» **GOAL OF THE EXERCISE**
Write out exactly the lines below that run from the one containing "activities such as" through the one containing "complete and earn ICP](/bounties.html)", both included, with no other lines.

INPUT RECORDS below:

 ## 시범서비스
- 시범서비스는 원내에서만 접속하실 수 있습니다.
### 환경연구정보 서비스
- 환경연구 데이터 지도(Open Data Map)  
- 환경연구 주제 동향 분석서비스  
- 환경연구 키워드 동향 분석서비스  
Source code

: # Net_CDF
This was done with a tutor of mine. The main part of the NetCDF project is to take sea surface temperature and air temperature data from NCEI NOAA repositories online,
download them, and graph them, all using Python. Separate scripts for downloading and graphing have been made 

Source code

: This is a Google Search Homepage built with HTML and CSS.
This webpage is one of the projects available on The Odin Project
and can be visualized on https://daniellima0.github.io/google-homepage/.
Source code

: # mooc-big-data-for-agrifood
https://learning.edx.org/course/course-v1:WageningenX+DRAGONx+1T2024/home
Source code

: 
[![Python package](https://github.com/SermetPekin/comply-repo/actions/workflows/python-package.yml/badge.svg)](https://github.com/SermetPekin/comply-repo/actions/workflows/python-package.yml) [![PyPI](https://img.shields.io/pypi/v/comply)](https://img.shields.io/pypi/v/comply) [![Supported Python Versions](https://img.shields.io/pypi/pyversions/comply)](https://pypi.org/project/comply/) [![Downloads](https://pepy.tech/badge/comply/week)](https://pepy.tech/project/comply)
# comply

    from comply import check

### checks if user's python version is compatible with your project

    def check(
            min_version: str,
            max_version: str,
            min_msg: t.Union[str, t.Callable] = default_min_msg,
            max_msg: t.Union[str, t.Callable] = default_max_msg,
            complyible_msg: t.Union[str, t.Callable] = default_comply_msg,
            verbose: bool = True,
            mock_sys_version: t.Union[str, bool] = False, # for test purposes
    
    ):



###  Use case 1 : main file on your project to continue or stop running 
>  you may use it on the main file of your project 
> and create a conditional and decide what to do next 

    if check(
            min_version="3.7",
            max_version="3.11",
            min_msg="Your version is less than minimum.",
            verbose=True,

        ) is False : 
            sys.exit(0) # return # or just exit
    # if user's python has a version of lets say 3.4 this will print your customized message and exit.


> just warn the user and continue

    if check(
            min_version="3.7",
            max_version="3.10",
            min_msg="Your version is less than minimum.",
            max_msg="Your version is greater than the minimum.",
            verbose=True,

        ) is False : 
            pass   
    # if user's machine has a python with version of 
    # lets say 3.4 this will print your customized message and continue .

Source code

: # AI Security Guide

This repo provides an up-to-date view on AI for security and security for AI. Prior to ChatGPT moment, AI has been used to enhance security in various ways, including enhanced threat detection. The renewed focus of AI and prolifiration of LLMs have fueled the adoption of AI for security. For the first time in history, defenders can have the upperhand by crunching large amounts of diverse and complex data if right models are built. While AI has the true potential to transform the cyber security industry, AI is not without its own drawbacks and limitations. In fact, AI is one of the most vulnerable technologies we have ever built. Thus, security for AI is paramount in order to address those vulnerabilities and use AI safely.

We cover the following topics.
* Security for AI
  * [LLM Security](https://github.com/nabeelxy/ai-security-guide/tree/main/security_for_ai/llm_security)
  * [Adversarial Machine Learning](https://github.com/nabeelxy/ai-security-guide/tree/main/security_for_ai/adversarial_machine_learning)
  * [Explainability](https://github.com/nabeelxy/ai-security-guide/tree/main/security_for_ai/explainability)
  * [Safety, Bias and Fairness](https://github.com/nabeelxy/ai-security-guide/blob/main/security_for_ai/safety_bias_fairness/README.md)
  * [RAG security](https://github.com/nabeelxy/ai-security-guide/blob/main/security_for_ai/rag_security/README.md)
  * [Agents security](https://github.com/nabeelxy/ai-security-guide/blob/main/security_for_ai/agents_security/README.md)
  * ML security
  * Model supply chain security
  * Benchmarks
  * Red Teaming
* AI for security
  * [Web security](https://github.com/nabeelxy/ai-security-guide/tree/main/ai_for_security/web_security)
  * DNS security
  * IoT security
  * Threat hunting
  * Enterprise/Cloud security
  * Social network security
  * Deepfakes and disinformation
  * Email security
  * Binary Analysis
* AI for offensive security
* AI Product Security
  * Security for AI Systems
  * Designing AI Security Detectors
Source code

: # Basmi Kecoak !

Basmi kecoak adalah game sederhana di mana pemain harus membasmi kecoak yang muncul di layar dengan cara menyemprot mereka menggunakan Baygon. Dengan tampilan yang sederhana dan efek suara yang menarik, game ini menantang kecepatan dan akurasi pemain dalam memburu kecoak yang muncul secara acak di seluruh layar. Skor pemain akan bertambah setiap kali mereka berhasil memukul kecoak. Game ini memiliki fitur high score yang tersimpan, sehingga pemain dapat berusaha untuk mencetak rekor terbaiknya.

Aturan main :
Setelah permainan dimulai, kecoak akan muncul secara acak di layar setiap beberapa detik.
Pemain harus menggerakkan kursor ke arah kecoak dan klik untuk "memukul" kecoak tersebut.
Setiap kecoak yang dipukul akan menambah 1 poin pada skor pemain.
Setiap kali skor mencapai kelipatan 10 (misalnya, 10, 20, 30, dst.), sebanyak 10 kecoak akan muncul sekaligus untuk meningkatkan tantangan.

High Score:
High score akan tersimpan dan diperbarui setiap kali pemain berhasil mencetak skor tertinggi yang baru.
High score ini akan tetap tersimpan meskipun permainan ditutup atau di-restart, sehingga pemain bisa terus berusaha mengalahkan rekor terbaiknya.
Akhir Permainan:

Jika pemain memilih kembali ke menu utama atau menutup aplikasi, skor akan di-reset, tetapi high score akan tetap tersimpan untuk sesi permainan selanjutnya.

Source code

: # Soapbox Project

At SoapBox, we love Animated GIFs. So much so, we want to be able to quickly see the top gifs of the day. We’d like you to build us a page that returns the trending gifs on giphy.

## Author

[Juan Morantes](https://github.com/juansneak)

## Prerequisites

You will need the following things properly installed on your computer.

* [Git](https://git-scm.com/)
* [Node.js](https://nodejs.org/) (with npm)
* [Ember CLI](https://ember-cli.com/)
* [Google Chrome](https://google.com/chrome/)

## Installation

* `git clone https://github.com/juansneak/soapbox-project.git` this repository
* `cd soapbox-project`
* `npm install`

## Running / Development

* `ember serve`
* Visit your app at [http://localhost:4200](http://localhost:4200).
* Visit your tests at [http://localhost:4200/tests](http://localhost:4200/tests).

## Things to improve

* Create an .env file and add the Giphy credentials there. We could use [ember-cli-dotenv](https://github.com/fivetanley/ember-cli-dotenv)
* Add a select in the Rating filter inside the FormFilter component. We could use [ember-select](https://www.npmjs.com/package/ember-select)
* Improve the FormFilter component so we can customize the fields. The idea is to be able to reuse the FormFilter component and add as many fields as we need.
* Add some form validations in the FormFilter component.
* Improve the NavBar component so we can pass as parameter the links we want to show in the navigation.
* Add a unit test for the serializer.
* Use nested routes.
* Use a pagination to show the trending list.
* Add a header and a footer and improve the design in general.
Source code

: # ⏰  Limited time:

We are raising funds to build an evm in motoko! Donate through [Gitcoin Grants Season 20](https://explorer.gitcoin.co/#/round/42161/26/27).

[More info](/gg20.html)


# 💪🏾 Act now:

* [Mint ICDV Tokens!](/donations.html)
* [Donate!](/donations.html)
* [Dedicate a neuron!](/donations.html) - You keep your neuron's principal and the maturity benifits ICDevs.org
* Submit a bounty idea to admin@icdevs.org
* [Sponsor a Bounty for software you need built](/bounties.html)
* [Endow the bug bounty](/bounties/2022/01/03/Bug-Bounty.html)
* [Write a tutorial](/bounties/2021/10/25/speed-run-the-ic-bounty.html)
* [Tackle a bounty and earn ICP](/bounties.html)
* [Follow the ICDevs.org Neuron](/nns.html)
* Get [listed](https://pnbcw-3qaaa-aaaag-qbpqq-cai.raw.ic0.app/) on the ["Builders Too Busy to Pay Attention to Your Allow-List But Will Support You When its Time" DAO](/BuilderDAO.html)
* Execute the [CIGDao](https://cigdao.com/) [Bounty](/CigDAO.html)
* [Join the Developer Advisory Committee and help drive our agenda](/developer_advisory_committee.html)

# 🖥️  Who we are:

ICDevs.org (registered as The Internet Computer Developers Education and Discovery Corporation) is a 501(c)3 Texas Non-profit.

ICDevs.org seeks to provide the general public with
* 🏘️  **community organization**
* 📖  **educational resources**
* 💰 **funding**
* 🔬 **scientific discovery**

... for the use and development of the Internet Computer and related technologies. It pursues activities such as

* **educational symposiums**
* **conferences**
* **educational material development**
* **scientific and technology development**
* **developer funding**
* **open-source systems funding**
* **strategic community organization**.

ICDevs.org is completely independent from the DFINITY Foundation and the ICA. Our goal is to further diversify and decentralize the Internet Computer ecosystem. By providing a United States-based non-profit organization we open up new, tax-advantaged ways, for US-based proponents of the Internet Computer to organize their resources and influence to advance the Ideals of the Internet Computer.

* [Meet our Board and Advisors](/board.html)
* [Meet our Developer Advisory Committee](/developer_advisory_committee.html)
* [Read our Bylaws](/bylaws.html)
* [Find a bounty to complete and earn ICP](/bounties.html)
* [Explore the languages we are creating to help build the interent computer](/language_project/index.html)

End of INPUT RECORDS.

» **YOUR SOLUTION**
... for the use and development of the Internet Computer and related technologies. It pursues activities such as

* **educational symposiums**
* **conferences**
* **educational material development**
* **scientific and technology development**
* **developer funding**
* **open-source systems funding**
* **strategic community organization**.

ICDevs.org is completely independent from the DFINITY Foundation and the ICA. Our goal is to further diversify and decentralize the Internet Computer ecosystem. By providing a United States-based non-profit organization we open up new, tax-advantaged ways, for US-based proponents of the Internet Computer to organize their resources and influence to advance the Ideals of the Internet Computer.

* [Meet our Board and Advisors](/board.html)
* [Meet our Developer Advisory Committee](/developer_advisory_committee.html)
* [Read our Bylaws](/bylaws.html)
* [Find a bounty to complete and earn ICP](/bounties.html)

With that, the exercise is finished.